Having recently attended a funeral for a good friend of mine, I was reminded of the problems a death can create, aside from the actual act of dying. It appeared that, although he had organised a funeral plan, he had not made it clear where his Will was. Even if the Will was found, most Wills are written to distribute unspecified assets. An heir needs to know what assets there are before claiming anything. A draw full of files might appear organised but much of the content may be out of date or even completely irrelevant.
Who is the household´s financial controller?
In my experience, when dealing with couples, one party, normally the husband, deals with all things financial. This has resulted in many widows having a hard time with finances on the death of the husband. The thought of picking a phone up to contact their bank is daunting enough. Forgetting one of the six security questions is fatal.
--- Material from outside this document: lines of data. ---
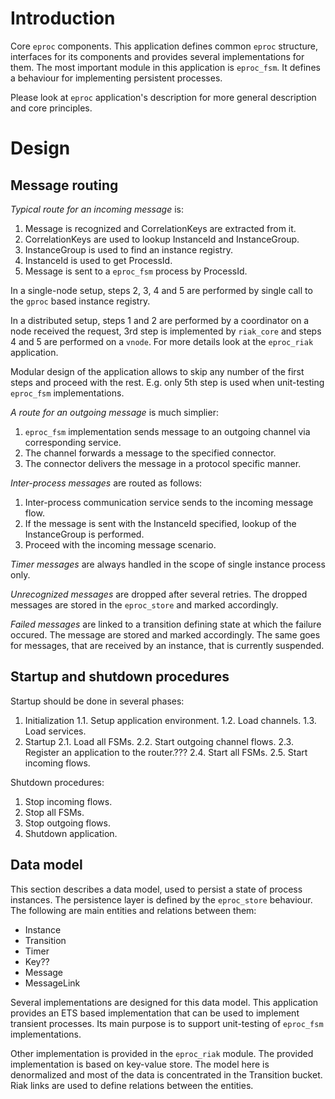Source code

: Introduction
========================================

Core `eproc` components. This application defines common `eproc` structure,
interfaces for its components and provides several implementations for them.
The most important module in this application is `eproc_fsm`. It defines a
behaviour for implementing persistent processes.

Please look at `eproc` application's description for more general description
and core principles.


Design
========================================

Message routing
----------------------------------------

*Typical route for an incoming message* is:

 1. Message is recognized and CorrelationKeys are extracted from it.
 2. CorrelationKeys are used to lookup InstanceId and InstanceGroup.
 3. InstanceGroup is used to find an instance registry.
 4. InstanceId is used to get ProcessId.
 5. Message is sent to a `eproc_fsm` process by ProcessId.

In a single-node setup, steps 2, 3, 4 and 5 are performed by single
call to the `gproc` based instance registry.

In a distributed setup, steps 1 and 2 are performed by a coordinator
on a node received the request, 3rd step is implemented by `riak_core`
and steps 4 and 5 are performed on a `vnode`. For more details look
at the `eproc_riak` application.

Modular design of the application allows to skip any number of the
first steps and proceed with the rest. E.g. only 5th step is used
when unit-testing `eproc_fsm` implementations.

*A route for an outgoing message* is much simplier:

 1. `eproc_fsm` implementation sends message to an outgoing channel
    via corresponding service.
 2. The channel forwards a message to the specified connector.
 3. The connector delivers the message in a protocol specific manner.

*Inter-process messages* are routed as follows:

 1. Inter-process communication service sends to the incoming message
    flow.
 2. If the message is sent with the InstanceId specified, lookup of the
    InstanceGroup is performed.
 3. Proceed with the incoming message scenario.

*Timer messages* are always handled in the scope of single instance
process only.

*Unrecognized messages* are dropped after several retries. The dropped
messages are stored in the `eproc_store` and marked accordingly.

*Failed messages* are linked to a transition defining state at which
the failure occured. The message are stored and marked accordingly.
The same goes for messages, that are received by an instance, that
is currently suspended.


Startup and shutdown procedures
----------------------------------------

Startup should be done in several phases:

  1. Initialization
  1.1. Setup application environment.
  1.2. Load channels.
  1.3. Load services.
  2. Startup
  2.1. Load all FSMs.
  2.2. Start outgoing channel flows.
  2.3. Register an application to the router.???
  2.4. Start all FSMs.
  2.5. Start incoming flows.

Shutdown procedures:

  1. Stop incoming flows.
  2. Stop all FSMs.
  3. Stop outgoing flows.
  4. Shutdown application.


Data model
----------------------------------------

This section describes a data model, used to persist a state of process
instances. The persistence layer is defined by the `eproc_store` behaviour.
The following are main entities and relations between them:

  * Instance
  * Transition
  * Timer
  * Key??
  * Message
  * MessageLink

Several implementations are designed for this data model. This application
provides an ETS based implementation that can be used to implement transient
processes. Its main purpose is to support unit-testing of `eproc_fsm`
implementations.

Other implementation is provided in the `eproc_riak` module. The provided
implementation is based on key-value store. The model here is denormalized
and most of the data is concentrated in the Transition bucket. Riak links
are used to define relations between the entities.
Logging into the online banking system is totally out of the question, even if they knew what the user ID and password were.
What can you do?
It is a really good idea to make a list, with company name and reference number, of all the bank accounts, insurance policies, investments (insurance bonds/unit trusts/shares), premium bonds, and anything else which would make life easier for those looking after your affairs on your demise. Here is a link which illustrates just how much information could be required. Are you confident someone will easily be able to put all of this together?
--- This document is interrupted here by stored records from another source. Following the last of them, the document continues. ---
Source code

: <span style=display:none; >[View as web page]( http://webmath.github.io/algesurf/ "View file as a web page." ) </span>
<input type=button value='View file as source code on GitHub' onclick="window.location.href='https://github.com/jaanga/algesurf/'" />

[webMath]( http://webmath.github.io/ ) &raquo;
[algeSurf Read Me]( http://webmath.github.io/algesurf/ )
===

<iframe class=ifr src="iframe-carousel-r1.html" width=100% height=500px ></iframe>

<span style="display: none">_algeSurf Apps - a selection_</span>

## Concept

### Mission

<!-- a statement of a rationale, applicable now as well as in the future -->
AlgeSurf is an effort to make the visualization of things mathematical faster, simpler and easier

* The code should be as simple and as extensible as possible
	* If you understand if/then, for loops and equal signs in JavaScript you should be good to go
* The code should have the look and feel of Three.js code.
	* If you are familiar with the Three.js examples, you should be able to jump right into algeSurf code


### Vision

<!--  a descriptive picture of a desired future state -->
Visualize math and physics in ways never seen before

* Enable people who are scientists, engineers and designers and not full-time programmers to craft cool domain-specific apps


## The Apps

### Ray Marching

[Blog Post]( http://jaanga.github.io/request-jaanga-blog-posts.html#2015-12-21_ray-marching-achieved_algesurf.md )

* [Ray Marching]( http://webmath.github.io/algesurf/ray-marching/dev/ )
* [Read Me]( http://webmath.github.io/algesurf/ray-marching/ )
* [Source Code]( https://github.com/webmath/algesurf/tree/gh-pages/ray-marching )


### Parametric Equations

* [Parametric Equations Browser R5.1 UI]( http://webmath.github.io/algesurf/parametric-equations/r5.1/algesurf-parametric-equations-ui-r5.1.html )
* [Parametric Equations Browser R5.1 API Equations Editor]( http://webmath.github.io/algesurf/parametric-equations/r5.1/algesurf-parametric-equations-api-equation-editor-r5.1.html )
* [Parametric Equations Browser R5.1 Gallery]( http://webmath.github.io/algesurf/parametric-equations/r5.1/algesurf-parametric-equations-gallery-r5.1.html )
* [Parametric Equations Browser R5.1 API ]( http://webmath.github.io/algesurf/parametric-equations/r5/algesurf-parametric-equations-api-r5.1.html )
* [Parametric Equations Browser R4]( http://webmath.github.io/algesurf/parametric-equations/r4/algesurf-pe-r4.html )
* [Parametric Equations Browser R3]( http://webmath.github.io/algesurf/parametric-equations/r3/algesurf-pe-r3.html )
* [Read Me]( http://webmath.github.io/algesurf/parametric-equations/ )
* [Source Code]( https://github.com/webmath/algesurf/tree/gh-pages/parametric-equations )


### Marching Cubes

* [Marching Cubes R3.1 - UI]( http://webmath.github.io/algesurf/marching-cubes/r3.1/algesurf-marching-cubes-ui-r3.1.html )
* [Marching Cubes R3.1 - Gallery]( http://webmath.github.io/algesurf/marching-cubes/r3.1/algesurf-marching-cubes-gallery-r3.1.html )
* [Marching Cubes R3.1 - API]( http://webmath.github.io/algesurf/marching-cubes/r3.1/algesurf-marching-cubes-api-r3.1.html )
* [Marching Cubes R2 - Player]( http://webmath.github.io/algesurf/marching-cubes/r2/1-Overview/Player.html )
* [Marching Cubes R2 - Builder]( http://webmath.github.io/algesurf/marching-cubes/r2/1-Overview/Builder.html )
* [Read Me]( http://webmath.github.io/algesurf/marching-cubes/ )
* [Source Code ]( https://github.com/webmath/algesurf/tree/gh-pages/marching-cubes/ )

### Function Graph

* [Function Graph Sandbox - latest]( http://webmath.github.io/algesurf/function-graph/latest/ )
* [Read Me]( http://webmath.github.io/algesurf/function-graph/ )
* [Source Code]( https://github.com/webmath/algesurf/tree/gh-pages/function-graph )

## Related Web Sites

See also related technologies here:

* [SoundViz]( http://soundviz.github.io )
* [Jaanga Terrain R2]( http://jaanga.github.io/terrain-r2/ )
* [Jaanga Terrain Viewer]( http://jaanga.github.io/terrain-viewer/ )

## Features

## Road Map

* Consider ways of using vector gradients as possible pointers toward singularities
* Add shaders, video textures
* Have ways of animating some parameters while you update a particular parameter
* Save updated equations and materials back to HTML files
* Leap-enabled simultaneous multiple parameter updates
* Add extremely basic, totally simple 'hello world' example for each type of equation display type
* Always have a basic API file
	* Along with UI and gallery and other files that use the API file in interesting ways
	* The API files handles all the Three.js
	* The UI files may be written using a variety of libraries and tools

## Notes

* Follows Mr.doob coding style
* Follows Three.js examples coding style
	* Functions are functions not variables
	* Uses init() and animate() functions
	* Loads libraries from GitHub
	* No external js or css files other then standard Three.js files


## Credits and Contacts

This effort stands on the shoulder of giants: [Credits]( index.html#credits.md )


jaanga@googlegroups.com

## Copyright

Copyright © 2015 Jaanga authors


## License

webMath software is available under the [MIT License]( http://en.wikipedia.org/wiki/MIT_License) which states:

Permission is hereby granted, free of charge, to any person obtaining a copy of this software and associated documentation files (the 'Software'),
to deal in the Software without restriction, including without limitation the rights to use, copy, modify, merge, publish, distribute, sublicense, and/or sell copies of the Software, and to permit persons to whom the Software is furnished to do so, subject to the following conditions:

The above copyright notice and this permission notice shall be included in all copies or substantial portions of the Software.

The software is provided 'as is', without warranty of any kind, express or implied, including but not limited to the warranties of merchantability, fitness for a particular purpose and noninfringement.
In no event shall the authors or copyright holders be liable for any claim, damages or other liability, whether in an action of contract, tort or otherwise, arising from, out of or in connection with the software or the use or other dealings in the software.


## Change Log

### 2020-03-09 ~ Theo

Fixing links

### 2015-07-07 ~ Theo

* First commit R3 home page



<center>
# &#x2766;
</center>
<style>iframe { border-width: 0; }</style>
Many years ago, I was a “Man from the major UK insurance company”. I still tend to work on the home service principle. Meeting people in their homes has always been more attractive to me as paperwork will often be to hand. There is also the possibility of a cup of tea and a digestive. There have been times when I have found investments that people were unaware of and also helped to cull the collection of paperwork, creating more storage space, and possibly room for a new sofa (from the proceeds of the policy they didn´t know about). Obviously, I do not wish to major in house clearance but I am happy to help people organise their paperwork, review existing investments and pensions, and make life easier for those with the task of dealing with everything later. Hopefully much later.
Fun financial fact
According to several reports, in 2012, in the USA, a 1 cent coin cost 2.4 cents to make. By 2016, the cost had reduced to 1.5 cents. Making cents still does not seem to be making sense.